After restart traning my chectpoint txt file is also changed you can see below:

model_checkpoint_path: "SEGAN-30" all_model_checkpoint_paths: "SEGAN-10" all_model_checkpoint_paths: "SEGAN-20" all_model_checkpoint_paths: "SEGAN-30"

This is not my real training, the actual training contain big dataset and it was stopped at iteration 76000/90000 due to system shutdown after 3 days of continuous training. I know when i will restart training it will began from iteration 0/90000. Please help to how can i resume it...

Thanks

imran7778 avatar Apr 10 '18 07:04 imran7778

I am also facing same issue.
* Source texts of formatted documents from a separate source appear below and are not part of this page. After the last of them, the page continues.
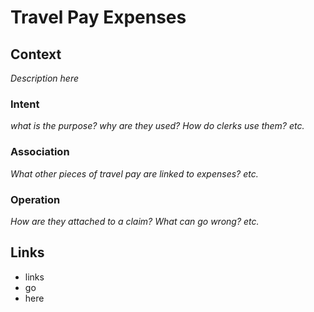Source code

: # Travel Pay Expenses

## Context
_Description here_

### Intent
_what is the purpose? why are they used? How do clerks use them? etc._

### Association
_What other pieces of travel pay are linked to expenses? etc._

### Operation
_How are they attached to a claim? What can go wrong? etc._

## Links
- links
- go
- here
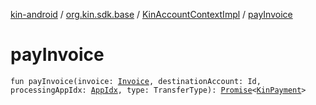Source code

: [kin-android](../../index.md) / [org.kin.sdk.base](../index.md) / [KinAccountContextImpl](index.md) / [payInvoice](./pay-invoice.md)

# payInvoice

`fun payInvoice(invoice: `[`Invoice`](../../org.kin.sdk.base.models/-invoice/index.md)`, destinationAccount: Id, processingAppIdx: `[`AppIdx`](../../org.kin.sdk.base.models/-app-idx/index.md)`, type: TransferType): `[`Promise`](../../org.kin.sdk.base.tools/-promise/index.md)`<`[`KinPayment`](../../org.kin.sdk.base.models/-kin-payment/index.md)`>`
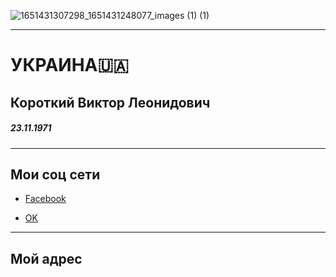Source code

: ![1651431307298_1651431248077_images (1) (1)](https://user-images.githubusercontent.com/108808767/177547614-3b96ad63-0714-46f0-a052-789008da265b.jpeg)
<hr />
<html lang="en">
 <body>
 <meta charset="UTF-8">
 <h1>УКРАИНА🇺🇦</h1>
 <h2>Короткий Виктор Леонидович</h2>
 <h5>23.11.1971</h5>
<hr />
 <h2>Мои соц сети</h2>
 <ul>
  <li><a href="https://facebook.com/profile.php/Виктор Викторов"target="_blank">Facebook</a></li></ul>
 <ul>
  <li><a href="https://odnoklassniki.com/"target="_blank">OK</a></li></ul>
<hr />
 <h2>Мой адрес</h2>
 
 
 
 

 




 





 
  
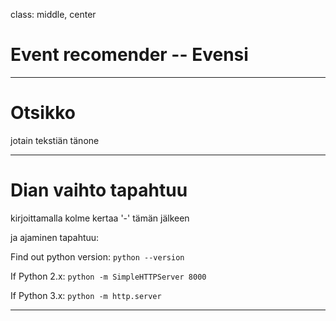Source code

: class: middle, center

# Event recomender -- Evensi

---

# Otsikko

jotain tekstiän tänone

---

# Dian vaihto tapahtuu

kirjoittamalla kolme kertaa '-' tämän jälkeen

ja ajaminen tapahtuu:

Find out python version: `python --version`

If Python 2.x:
`python -m SimpleHTTPServer 8000`

If Python 3.x:
`python -m http.server`

---
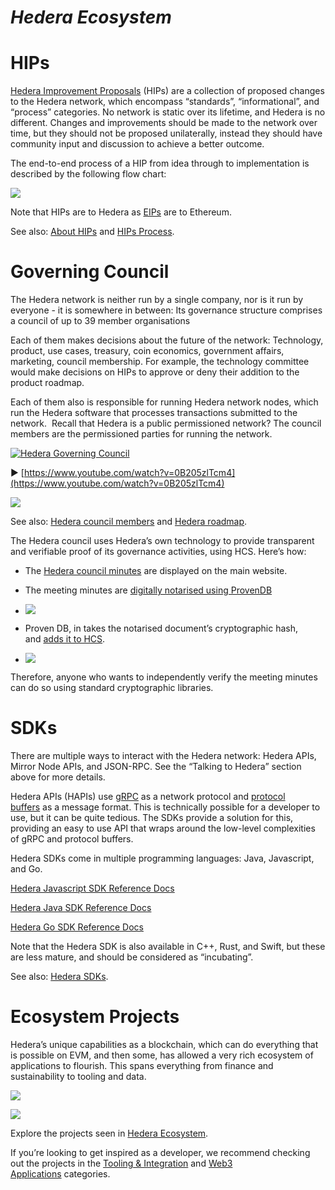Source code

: # ***Hedera Ecosystem***

# HIPs

[Hedera Improvement Proposals](https://hips.hedera.com/)
(HIPs) are a collection of proposed changes to the Hedera network, which encompass “standards”, “informational”, and “process” categories. No network is static over its lifetime, and Hedera is no different. Changes and improvements should be made to the network over time, but they should not be proposed unilaterally, instead they should have community input and discussion to achieve a better outcome.

The end-to-end process of a HIP from idea through to implementation is described by the following flow chart:

![](images/hedera-improvement-proposal-process.png)

Note that HIPs are to Hedera as [EIPs](https://eips.ethereum.org/) are to Ethereum.

See also: [About HIPs](https://hips.hedera.com/about-hips)
and [HIPs Process](https://hips.hedera.com/hip/hip-1).

# Governing Council

The Hedera network is neither run by a single company, nor is it run by everyone - it is somewhere in between: Its governance structure comprises a council of up to 39 member organisations

Each of them makes decisions about the future of the network: Technology, product, use cases, treasury, coin economics, government affairs, marketing, council membership. For example, the technology committee would make decisions on HIPs to approve or deny their addition to the product roadmap.

Each of them also is responsible for running Hedera network nodes, which run the Hedera software that processes transactions submitted to the network.  Recall that Hedera is a public permissioned network? The council members are the permissioned parties for running the network.

[![Hedera Governing Council](https://i.ytimg.com/vi/0B205zlTcm4/maxresdefault.jpg)](https://www.youtube.com/watch?v=0B205zlTcm4)

▶️ [https://www.youtube.com/watch?v=0B205zlTcm4](https://www.youtube.com/watch?v=0B205zlTcm4)

![](images/hedera-gc-members.png)

See also: [Hedera council members](https://hedera.com/council)
and [Hedera roadmap](https://hedera.com/roadmap).

The Hedera council uses Hedera’s own technology to provide transparent and verifiable proof of its governance activities, using HCS. Here’s how:

- The [Hedera council minutes](https://hedera.com/council/minutes) are displayed on the main website.

- The meeting minutes are [digitally notarised using ProvenDB](https://files.hedera.com/2023-11-08-Singapore-Council-Meeting-Minutes-final.docx-1_proof.pdf)
- ![](images/hedera-gc-meeting-minutes-pdf.png)
- Proven DB, in takes the notarised document’s cryptographic hash, and [adds it to HCS](https://hashscan.io/mainnet/transaction/0.0.4105370-1708554373-559854515).
- ![](images/hedera-gc-meeting-minutes-transaction.png)

Therefore, anyone who wants to independently verify the meeting minutes can do so using standard cryptographic libraries.

# SDKs

There are multiple ways to interact with the Hedera network: Hedera APIs, Mirror Node APIs, and JSON-RPC. See the “Talking to Hedera” section above for more details.

Hedera APIs (HAPIs) use [gRPC](https://grpc.io/) as a network protocol
and [protocol buffers](https://github.com/hashgraph/pbj) as a message format. This is technically possible for a developer to use, but it can be quite tedious. The SDKs provide a solution for this, providing an easy to use API that wraps around the low-level complexities of gRPC and protocol buffers.

Hedera SDKs come in multiple programming languages: Java, Javascript, and Go.

[Hedera Javascript SDK Reference Docs](https://hashgraph.github.io/hedera-sdk-js/)

[Hedera Java SDK Reference Docs](https://hashgraph.github.io/hedera-sdk-java/)

[Hedera Go SDK Reference Docs](https://pkg.go.dev/github.com/hashgraph/hedera-sdk-go/v2%23section-documentation)

Note that the Hedera SDK is also available in C++, Rust, and Swift, but these are less mature, and should be considered as “incubating”.

See also: [Hedera SDKs](https://docs.hedera.com/hedera/sdks-and-apis/sdks%23hedera-services-code-sdks).

# Ecosystem Projects

Hedera’s unique capabilities as a blockchain, which can do everything that is possible on EVM, and then some, has allowed a very rich ecosystem of applications to flourish. This spans everything from finance and sustainability to tooling and data.

![](images/hedera-ecosystem-projects-1.png)

![](images/hedera-ecosystem-projects-2.png)

Explore the projects seen in [Hedera Ecosystem](https://hedera.com/ecosystem).

If you’re looking to get inspired as a developer, we recommend checking out the projects in the [Tooling & Integration](https://hedera.com/ecosystem/integrations)
and [Web3 Applications](https://hedera.com/ecosystem/web3) categories.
After interruption, when I tried to retrain the model it is showing "LOAD SUCCESSFUL" but started with epoch 0/iteration 0. Please suggest any possible solution #46 The trained model is not loaded in code though it shows "LOAD SUCCESSFUL"

raikarsagar avatar May 03 '18 10:05 raikarsagar

After the final training, how much are d_rl_loss,d_fk_lossg_adv_loss and g_l1_loss respectively?I found that the loss of the training discriminator is very small, basically about 0.0005

fengqiyun avatar Mar 05 '19 01:03 fengqiyun